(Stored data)
=====
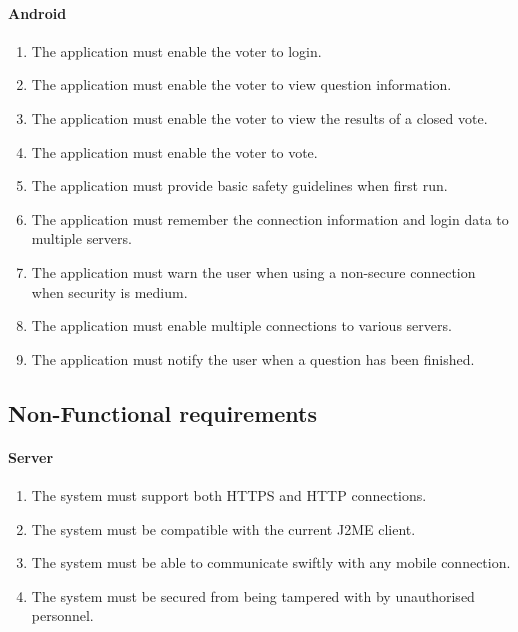 \documentclass[11pt,twoside,a4paper]{book}
\begin{document}
\paragraph*{Android}
\begin{enumerate}
\item The application must enable the voter to login. 
\item The application must enable the voter to view question information.
\item The application must enable the voter to view the results of a closed vote. 
\item The application must enable the voter to vote.
\item The application must provide basic safety guidelines when first run.
\item The application must remember the connection information and login data to multiple servers.
\item The application must warn the user when using a non-secure connection when security is medium.
\item The application must enable multiple connections to various servers.
\item The application must notify the user when a question has been finished.
\end{enumerate}
\subsection{Non-Functional requirements}
\paragraph*{Server}
\begin{enumerate}
\item  The system must support both HTTPS and HTTP connections.
\item The system must be compatible with the current J2ME client.
\item The system must be able to communicate swiftly with any mobile connection.
\item The system must be secured from being tampered with by unauthorised personnel.
\end{enumerate}
\end{document}
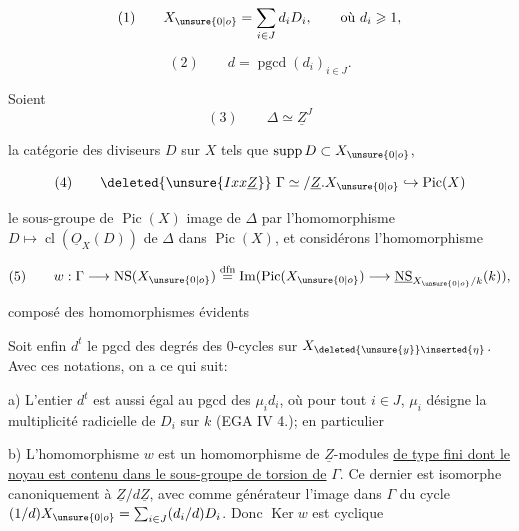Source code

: \[
(1)\qquad X_{\unsure{0|o}}=\sum_{i\in J}d_iD_i,\qquad\text{où }d_i\geqslant1,
\]

\[
(2)\qquad d=\operatorname{pgcd}(d_i)_{i\in J}.
\]

Soient
\[
(3)\qquad\Delta\simeq\underline{Z}^{J}
\]

la catégorie des diviseurs $D$ sur $X$ tels que $\operatorname{supp}D\subset X_{\unsure{0|o}}$, 

\[
(4)\qquad\deleted{\unsure{Ixx\underline Z}}\ \Gamma\simeq/\underline Z.X_{\unsure{0|o}}\hookrightarrow\operatorname{Pic}(X)
\]

le  sous-groupe de $\operatorname{Pic}(X)$ image de $\Delta$ par l'homomorphisme $D\mapsto\operatorname{cl}(\underline{O}_X(D))$ de $\Delta$ dans $\operatorname{Pic}(X)$, et considérons l'homomorphisme 

\[
(5)\qquad w:\Gamma\longrightarrow\operatorname{NS}(X_{\unsure{0|o}})\overset{\mathrm{dfn}}{=}\operatorname{Im}(\operatorname{Pic}(X_{\unsure{0|o}})\longrightarrow\underline{\operatorname{NS}}_{X_{\unsure{0|o}}/k}(k)),
\]

composé des homomorphismes évidents

Soit enfin $d^t$ le pgcd des degrés des 0-cycles sur $X_{\deleted{\unsure{y}}\inserted{\eta}}$. Avec ces notations, on a ce qui suit:

a) L'entier $d^t$ est aussi égal au pgcd des $\mu_i d_i$, où pour tout $i\in J$, $\mu_i$ désigne la multiplicité radicielle de $D_i$ sur $k$ (EGA IV 4.\quad); en particulier     


\margin{$\times$}

b) L'homomorphisme $w$ est un homomorphisme de $\underline Z$-modules \uline{de type fini dont le noyau est contenu dans le sous-groupe de torsion de} $\Gamma$. Ce dernier est isomorphe canoniquement à $\underline Z/d\underline Z$, avec comme générateur l'image dans $\Gamma$ du cycle $(1/d)X_{\unsure{0|o}}=\sum_{i\in J}(d_i/d)D_i$. Donc $\operatorname{Ker}w$ est cyclique

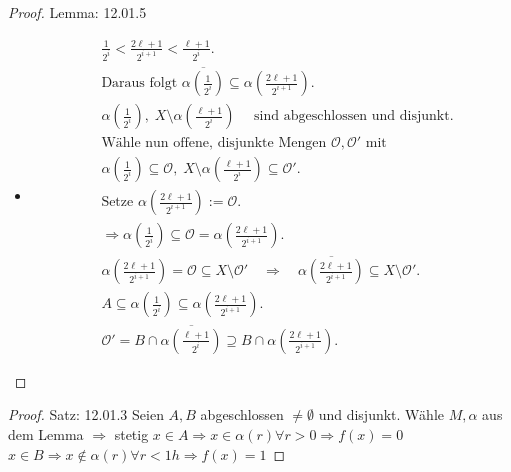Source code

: \begin{proof}{Lemma: 12.01.5}
\begin{itemize}
\begin{itemize}
\begin{itemize}
        \item[Fall: $l\in \{1,\dots,2^{l-2}\}$] 
        \begin{equation*}
            \begin{split}
                & \frac{1}{2^i} < \frac{2\ell+1}{2^{i+1}} < \frac{\ell+1}{2^i}.\\
                &\text{Daraus folgt } \overline{\alpha\left(\frac{1}{2^i}\right)} \subseteq
                \alpha\left(\frac{2\ell+1}{2^{i+1}}\right).\\
                &\alpha\left(\frac{1}{2^i}\right),\;
                X \setminus \alpha\left( \tfrac{\ell+1}{2^i}\right)
                \quad\text{ sind abgeschlossen und disjunkt}.\\
                &\text{Wähle nun offene, disjunkte Mengen } \mathcal{O}, \mathcal{O}' \text{ mit}\\
                &\alpha\left(\tfrac{1}{2^i}\right) \subseteq \mathcal{O},
                \; X \setminus \alpha\left( \tfrac{\ell+1}{2^i}\right) \subseteq \mathcal{O}'.\\
                &\text{Setze } \alpha\left( \frac{2\ell+1}{2^{i+1}}\right) := \mathcal{O}.\\
                &\Rightarrow \alpha\left(\tfrac{1}{2^i}\right) \subseteq \mathcal{O}
                = \alpha\left( \tfrac{2\ell+1}{2^{i+1}} \right).\\
                &\alpha\left( \tfrac{2\ell+1}{2^{i+1}} \right)
                = \mathcal{O} \subseteq X \setminus \mathcal{O}'
                \quad\Longrightarrow\quad
                \overline{\alpha\left( \tfrac{2\ell+1}{2^{i+1}} \right)}
                \subseteq X \setminus \mathcal{O}'.\\
                & A \subseteq \alpha\left(\tfrac{1}{2^i}\right)
                \subseteq \alpha\left( \tfrac{2\ell+1}{2^{i+1}} \right).\\
                & \mathcal{O}' = B \cap \overline{\alpha\left( \tfrac{\ell+1}{2^i} \right)}
                \supseteq B \cap \alpha\left( \tfrac{2\ell+1}{2^{i+1}} \right).
            \end{split}
        \end{equation*}
        \end{itemize}
    \end{itemize}
\end{itemize}
\end{proof}

\begin{proof}{Satz: 12.01.3}
    Seien $A, B$ abgeschlossen $\neq \emptyset$ und disjunkt.
    Wähle $M,\alpha$ aus dem Lemma $\Rightarrow$ stetig $x \in A 
    \Rightarrow x \in \alpha(r) \forall r > 0 \Rightarrow f(x) = 0$
    $x \in B \Rightarrow x \notin \alpha(r) \forall r < 1 
   h \Rightarrow f(x)=1$
\end{proof}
=====
● **TASK DESCRIPTION**
Print every entry exactly as written, without the pictures.

● **EXPECTED ANSWER**
 \documentclass[11pt,twoside,a4paper]{book}
\begin{document}
\paragraph*{Android}
\begin{enumerate}
\item The application must enable the voter to login. 
\item The application must enable the voter to view question information.
\item The application must enable the voter to view the results of a closed vote. 
\item The application must enable the voter to vote.
\item The application must provide basic safety guidelines when first run.
\item The application must remember the connection information and login data to multiple servers.
\item The application must warn the user when using a non-secure connection when security is medium.
\item The application must enable multiple connections to various servers.
\item The application must notify the user when a question has been finished.
\end{enumerate}
\subsection{Non-Functional requirements}
\paragraph*{Server}
\begin{enumerate}
\item  The system must support both HTTPS and HTTP connections.
\item The system must be compatible with the current J2ME client.
\item The system must be able to communicate swiftly with any mobile connection.
\item The system must be secured from being tampered with by unauthorised personnel.
\end{enumerate}
\end{document}
Source code

: \[
(1)\qquad X_{\unsure{0|o}}=\sum_{i\in J}d_iD_i,\qquad\text{où }d_i\geqslant1,
\]

\[
(2)\qquad d=\operatorname{pgcd}(d_i)_{i\in J}.
\]

Soient
\[
(3)\qquad\Delta\simeq\underline{Z}^{J}
\]

la catégorie des diviseurs $D$ sur $X$ tels que $\operatorname{supp}D\subset X_{\unsure{0|o}}$, 

\[
(4)\qquad\deleted{\unsure{Ixx\underline Z}}\ \Gamma\simeq/\underline Z.X_{\unsure{0|o}}\hookrightarrow\operatorname{Pic}(X)
\]

le  sous-groupe de $\operatorname{Pic}(X)$ image de $\Delta$ par l'homomorphisme $D\mapsto\operatorname{cl}(\underline{O}_X(D))$ de $\Delta$ dans $\operatorname{Pic}(X)$, et considérons l'homomorphisme 

\[
(5)\qquad w:\Gamma\longrightarrow\operatorname{NS}(X_{\unsure{0|o}})\overset{\mathrm{dfn}}{=}\operatorname{Im}(\operatorname{Pic}(X_{\unsure{0|o}})\longrightarrow\underline{\operatorname{NS}}_{X_{\unsure{0|o}}/k}(k)),
\]

composé des homomorphismes évidents

Soit enfin $d^t$ le pgcd des degrés des 0-cycles sur $X_{\deleted{\unsure{y}}\inserted{\eta}}$. Avec ces notations, on a ce qui suit:

a) L'entier $d^t$ est aussi égal au pgcd des $\mu_i d_i$, où pour tout $i\in J$, $\mu_i$ désigne la multiplicité radicielle de $D_i$ sur $k$ (EGA IV 4.\quad); en particulier     


\margin{$\times$}

b) L'homomorphisme $w$ est un homomorphisme de $\underline Z$-modules \uline{de type fini dont le noyau est contenu dans le sous-groupe de torsion de} $\Gamma$. Ce dernier est isomorphe canoniquement à $\underline Z/d\underline Z$, avec comme générateur l'image dans $\Gamma$ du cycle $(1/d)X_{\unsure{0|o}}=\sum_{i\in J}(d_i/d)D_i$. Donc $\operatorname{Ker}w$ est cyclique

Source code

: \begin{proof}{Lemma: 12.01.5}
\begin{itemize}
\begin{itemize}
\begin{itemize}
        \item[Fall: $l\in \{1,\dots,2^{l-2}\}$] 
        \begin{equation*}
            \begin{split}
                & \frac{1}{2^i} < \frac{2\ell+1}{2^{i+1}} < \frac{\ell+1}{2^i}.\\
                &\text{Daraus folgt } \overline{\alpha\left(\frac{1}{2^i}\right)} \subseteq
                \alpha\left(\frac{2\ell+1}{2^{i+1}}\right).\\
                &\alpha\left(\frac{1}{2^i}\right),\;
                X \setminus \alpha\left( \tfrac{\ell+1}{2^i}\right)
                \quad\text{ sind abgeschlossen und disjunkt}.\\
                &\text{Wähle nun offene, disjunkte Mengen } \mathcal{O}, \mathcal{O}' \text{ mit}\\
                &\alpha\left(\tfrac{1}{2^i}\right) \subseteq \mathcal{O},
                \; X \setminus \alpha\left( \tfrac{\ell+1}{2^i}\right) \subseteq \mathcal{O}'.\\
                &\text{Setze } \alpha\left( \frac{2\ell+1}{2^{i+1}}\right) := \mathcal{O}.\\
                &\Rightarrow \alpha\left(\tfrac{1}{2^i}\right) \subseteq \mathcal{O}
                = \alpha\left( \tfrac{2\ell+1}{2^{i+1}} \right).\\
                &\alpha\left( \tfrac{2\ell+1}{2^{i+1}} \right)
                = \mathcal{O} \subseteq X \setminus \mathcal{O}'
                \quad\Longrightarrow\quad
                \overline{\alpha\left( \tfrac{2\ell+1}{2^{i+1}} \right)}
                \subseteq X \setminus \mathcal{O}'.\\
                & A \subseteq \alpha\left(\tfrac{1}{2^i}\right)
                \subseteq \alpha\left( \tfrac{2\ell+1}{2^{i+1}} \right).\\
                & \mathcal{O}' = B \cap \overline{\alpha\left( \tfrac{\ell+1}{2^i} \right)}
                \supseteq B \cap \alpha\left( \tfrac{2\ell+1}{2^{i+1}} \right).
            \end{split}
        \end{equation*}
        \end{itemize}
    \end{itemize}
\end{itemize}
\end{proof}

\begin{proof}{Satz: 12.01.3}
    Seien $A, B$ abgeschlossen $\neq \emptyset$ und disjunkt.
    Wähle $M,\alpha$ aus dem Lemma $\Rightarrow$ stetig $x \in A 
    \Rightarrow x \in \alpha(r) \forall r > 0 \Rightarrow f(x) = 0$
    $x \in B \Rightarrow x \notin \alpha(r) \forall r < 1 
   h \Rightarrow f(x)=1$
\end{proof}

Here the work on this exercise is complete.